__TASK ITEM__: Look below for the line containing "a switch stack](#update-a-layer-3-interface-for-a-switch-stack)"; from there, print each line exactly up to and including the line containing "- [Return the OpenAPI", and stop.

Dataset excerpts:
########
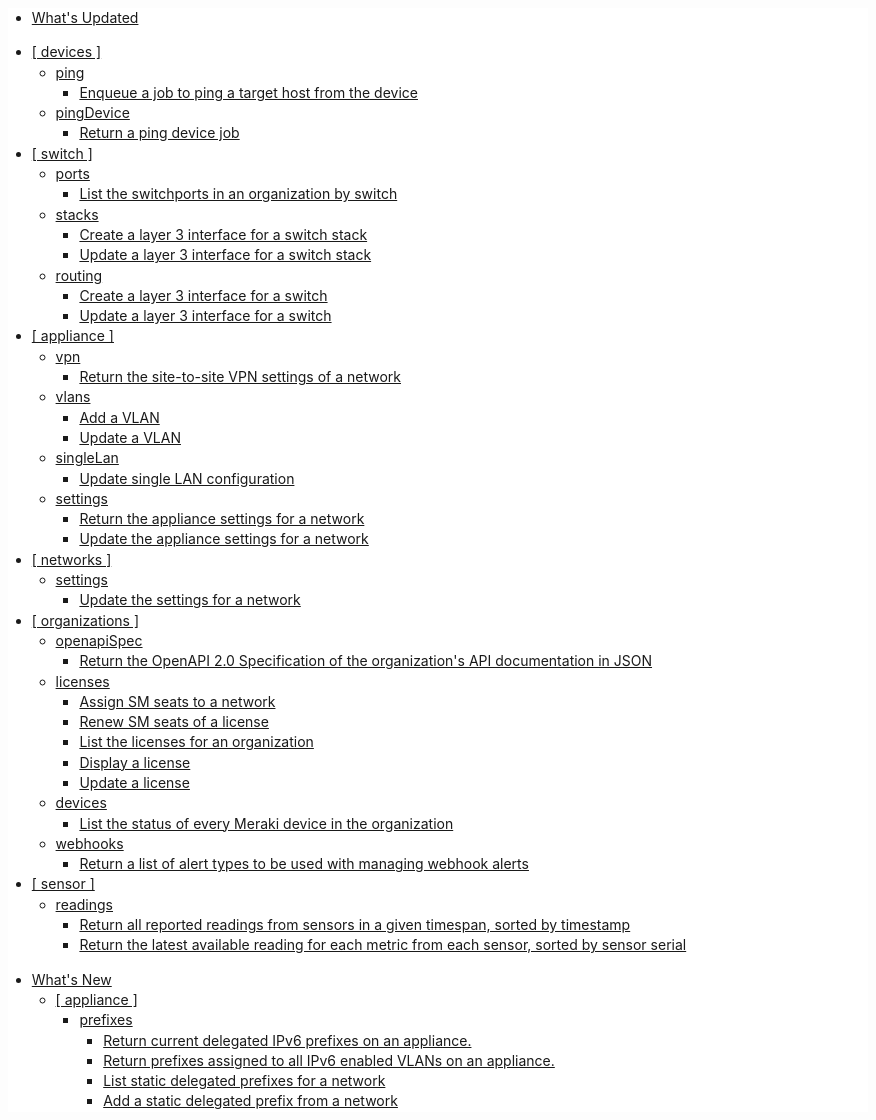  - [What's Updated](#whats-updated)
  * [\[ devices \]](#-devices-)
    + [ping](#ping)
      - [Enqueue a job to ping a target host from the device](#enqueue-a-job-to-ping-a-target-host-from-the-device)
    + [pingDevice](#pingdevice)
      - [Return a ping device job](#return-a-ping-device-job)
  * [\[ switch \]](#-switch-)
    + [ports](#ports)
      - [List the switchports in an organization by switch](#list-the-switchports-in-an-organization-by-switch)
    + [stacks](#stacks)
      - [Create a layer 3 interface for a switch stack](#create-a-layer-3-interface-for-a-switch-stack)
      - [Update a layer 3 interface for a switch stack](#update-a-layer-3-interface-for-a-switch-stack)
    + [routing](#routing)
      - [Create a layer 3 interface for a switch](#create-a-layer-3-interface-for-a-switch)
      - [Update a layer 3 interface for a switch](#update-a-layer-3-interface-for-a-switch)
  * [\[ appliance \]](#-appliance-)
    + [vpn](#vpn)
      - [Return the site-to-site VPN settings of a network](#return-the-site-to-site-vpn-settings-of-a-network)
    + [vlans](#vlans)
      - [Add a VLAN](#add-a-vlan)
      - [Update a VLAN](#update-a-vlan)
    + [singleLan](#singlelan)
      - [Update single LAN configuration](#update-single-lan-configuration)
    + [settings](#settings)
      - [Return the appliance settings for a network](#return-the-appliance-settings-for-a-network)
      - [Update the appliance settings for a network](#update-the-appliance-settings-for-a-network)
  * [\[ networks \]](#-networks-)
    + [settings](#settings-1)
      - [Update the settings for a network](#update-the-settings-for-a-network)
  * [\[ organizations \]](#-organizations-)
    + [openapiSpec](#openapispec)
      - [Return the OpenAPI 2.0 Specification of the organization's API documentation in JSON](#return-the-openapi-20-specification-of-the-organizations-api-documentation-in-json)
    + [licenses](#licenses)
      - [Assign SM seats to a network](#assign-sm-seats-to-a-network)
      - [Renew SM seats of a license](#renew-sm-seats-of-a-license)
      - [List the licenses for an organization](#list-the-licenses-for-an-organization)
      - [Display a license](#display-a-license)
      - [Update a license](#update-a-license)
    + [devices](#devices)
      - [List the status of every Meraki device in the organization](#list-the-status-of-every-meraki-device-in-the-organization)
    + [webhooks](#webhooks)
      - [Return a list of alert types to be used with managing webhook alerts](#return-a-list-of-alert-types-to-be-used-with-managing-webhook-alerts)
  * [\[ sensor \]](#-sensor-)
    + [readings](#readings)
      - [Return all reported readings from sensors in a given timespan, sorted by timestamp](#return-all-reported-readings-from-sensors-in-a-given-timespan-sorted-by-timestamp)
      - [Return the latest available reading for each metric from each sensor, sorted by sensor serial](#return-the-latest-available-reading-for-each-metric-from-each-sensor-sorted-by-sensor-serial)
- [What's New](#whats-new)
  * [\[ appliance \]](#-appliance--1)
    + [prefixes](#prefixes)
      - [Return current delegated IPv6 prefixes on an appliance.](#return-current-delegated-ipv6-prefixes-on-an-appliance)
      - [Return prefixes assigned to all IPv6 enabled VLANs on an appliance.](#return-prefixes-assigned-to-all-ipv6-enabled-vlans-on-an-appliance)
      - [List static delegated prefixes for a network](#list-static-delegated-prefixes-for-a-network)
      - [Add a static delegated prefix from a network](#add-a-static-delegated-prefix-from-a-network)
########
__RESPONSE FOR THIS EXERCISE__:
      - [Update a layer 3 interface for a switch stack](#update-a-layer-3-interface-for-a-switch-stack)
    + [routing](#routing)
      - [Create a layer 3 interface for a switch](#create-a-layer-3-interface-for-a-switch)
      - [Update a layer 3 interface for a switch](#update-a-layer-3-interface-for-a-switch)
  * [\[ appliance \]](#-appliance-)
    + [vpn](#vpn)
      - [Return the site-to-site VPN settings of a network](#return-the-site-to-site-vpn-settings-of-a-network)
    + [vlans](#vlans)
      - [Add a VLAN](#add-a-vlan)
      - [Update a VLAN](#update-a-vlan)
    + [singleLan](#singlelan)
      - [Update single LAN configuration](#update-single-lan-configuration)
    + [settings](#settings)
      - [Return the appliance settings for a network](#return-the-appliance-settings-for-a-network)
      - [Update the appliance settings for a network](#update-the-appliance-settings-for-a-network)
  * [\[ networks \]](#-networks-)
    + [settings](#settings-1)
      - [Update the settings for a network](#update-the-settings-for-a-network)
  * [\[ organizations \]](#-organizations-)
    + [openapiSpec](#openapispec)
      - [Return the OpenAPI 2.0 Specification of the organization's API documentation in JSON](#return-the-openapi-20-specification-of-the-organizations-api-documentation-in-json)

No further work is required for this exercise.